Instructions to follow: What lines of the listing below contain the word "onto"? Copy each of them out.

Source material:
※

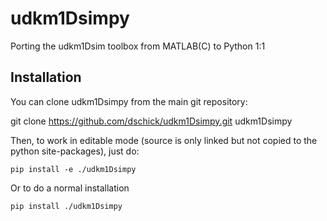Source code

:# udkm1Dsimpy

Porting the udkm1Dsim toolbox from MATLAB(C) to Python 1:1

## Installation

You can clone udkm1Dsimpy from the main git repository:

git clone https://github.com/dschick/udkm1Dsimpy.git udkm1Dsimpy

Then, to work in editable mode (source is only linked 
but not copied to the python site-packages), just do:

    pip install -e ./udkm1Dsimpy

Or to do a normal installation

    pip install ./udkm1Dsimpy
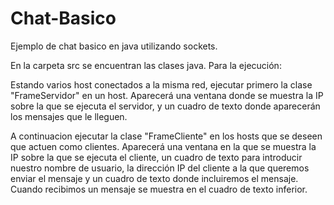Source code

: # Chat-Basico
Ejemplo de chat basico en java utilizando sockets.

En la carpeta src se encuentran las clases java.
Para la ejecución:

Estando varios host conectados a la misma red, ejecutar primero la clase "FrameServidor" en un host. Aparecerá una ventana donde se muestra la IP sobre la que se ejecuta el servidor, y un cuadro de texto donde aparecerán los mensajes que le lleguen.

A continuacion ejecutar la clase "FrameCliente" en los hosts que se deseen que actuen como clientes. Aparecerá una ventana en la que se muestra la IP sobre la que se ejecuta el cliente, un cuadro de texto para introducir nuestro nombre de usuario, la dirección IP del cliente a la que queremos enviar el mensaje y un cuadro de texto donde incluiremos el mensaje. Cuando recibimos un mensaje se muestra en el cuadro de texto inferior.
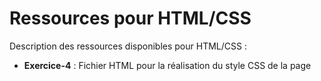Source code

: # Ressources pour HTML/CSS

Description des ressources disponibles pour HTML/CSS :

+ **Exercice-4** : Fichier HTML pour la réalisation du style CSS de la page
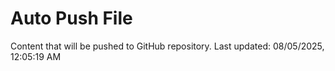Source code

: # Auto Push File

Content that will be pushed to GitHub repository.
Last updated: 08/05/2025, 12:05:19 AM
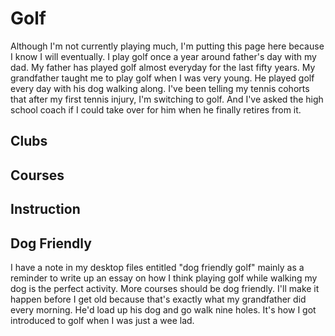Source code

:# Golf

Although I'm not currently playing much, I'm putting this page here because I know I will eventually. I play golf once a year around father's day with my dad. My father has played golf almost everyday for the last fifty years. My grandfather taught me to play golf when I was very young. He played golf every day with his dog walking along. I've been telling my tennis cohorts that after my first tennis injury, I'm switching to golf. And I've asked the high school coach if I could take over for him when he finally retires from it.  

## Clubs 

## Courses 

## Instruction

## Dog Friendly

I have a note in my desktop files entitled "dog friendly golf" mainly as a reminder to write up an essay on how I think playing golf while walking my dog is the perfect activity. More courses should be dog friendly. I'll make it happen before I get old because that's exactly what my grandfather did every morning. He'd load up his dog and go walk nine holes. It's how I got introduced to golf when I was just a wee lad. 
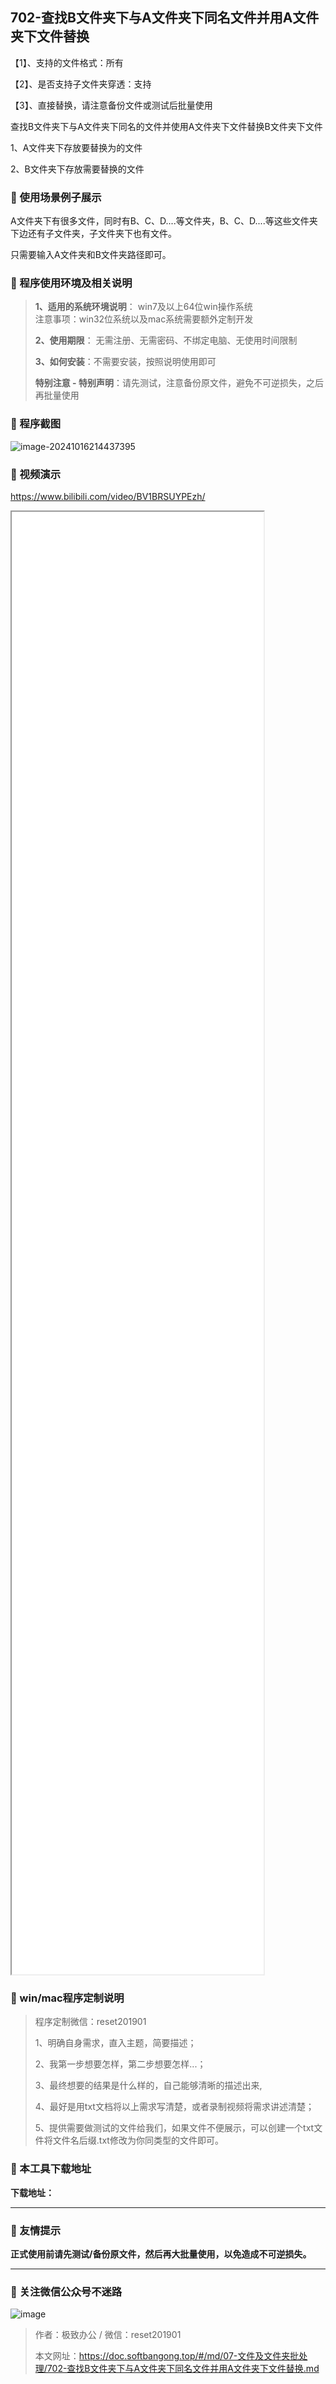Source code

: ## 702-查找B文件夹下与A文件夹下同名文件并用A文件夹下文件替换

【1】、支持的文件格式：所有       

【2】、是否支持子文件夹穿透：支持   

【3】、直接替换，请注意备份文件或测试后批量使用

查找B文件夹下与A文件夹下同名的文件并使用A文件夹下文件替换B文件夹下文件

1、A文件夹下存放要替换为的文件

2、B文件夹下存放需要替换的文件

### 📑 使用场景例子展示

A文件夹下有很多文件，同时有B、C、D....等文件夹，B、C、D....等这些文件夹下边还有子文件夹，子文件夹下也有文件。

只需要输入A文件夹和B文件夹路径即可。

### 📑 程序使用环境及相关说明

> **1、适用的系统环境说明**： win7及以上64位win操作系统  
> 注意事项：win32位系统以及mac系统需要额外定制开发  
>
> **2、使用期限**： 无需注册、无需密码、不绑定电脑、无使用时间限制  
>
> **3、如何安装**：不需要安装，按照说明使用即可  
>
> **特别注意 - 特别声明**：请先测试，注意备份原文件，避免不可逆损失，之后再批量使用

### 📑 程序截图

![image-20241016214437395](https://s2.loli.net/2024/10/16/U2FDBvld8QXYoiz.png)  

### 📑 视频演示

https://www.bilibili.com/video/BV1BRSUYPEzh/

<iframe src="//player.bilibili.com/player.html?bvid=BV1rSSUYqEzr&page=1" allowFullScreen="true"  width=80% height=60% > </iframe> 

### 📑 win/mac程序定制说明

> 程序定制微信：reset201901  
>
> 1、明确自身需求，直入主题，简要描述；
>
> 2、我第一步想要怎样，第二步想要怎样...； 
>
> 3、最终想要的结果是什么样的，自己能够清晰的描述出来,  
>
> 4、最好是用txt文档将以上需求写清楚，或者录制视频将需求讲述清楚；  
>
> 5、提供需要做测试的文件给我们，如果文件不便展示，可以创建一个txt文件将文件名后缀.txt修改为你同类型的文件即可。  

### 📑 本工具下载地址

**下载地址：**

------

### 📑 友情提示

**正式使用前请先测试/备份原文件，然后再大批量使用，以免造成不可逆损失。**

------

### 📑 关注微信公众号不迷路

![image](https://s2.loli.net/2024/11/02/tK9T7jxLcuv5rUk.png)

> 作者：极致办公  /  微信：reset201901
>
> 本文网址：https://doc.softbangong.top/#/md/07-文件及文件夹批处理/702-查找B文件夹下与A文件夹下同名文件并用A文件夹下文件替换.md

※

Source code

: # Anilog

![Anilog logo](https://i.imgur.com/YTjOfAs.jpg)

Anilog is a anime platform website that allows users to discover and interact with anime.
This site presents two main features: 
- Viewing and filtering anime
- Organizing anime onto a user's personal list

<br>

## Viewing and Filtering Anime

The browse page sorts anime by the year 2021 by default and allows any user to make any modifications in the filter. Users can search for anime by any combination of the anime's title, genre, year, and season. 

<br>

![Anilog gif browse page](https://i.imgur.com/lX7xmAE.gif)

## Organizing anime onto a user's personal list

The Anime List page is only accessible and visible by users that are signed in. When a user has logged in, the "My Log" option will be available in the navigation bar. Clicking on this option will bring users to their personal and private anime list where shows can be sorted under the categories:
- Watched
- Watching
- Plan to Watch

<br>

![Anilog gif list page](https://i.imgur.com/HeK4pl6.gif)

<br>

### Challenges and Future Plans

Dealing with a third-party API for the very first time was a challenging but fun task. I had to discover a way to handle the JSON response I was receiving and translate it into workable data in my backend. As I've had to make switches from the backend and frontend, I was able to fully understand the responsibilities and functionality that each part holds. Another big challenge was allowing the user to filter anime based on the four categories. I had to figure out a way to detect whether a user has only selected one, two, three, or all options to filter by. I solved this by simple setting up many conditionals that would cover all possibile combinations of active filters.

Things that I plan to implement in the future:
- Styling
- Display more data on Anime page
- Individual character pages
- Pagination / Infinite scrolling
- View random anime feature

※

Written answer:
- Organizing anime onto a user's personal list
## Organizing anime onto a user's personal list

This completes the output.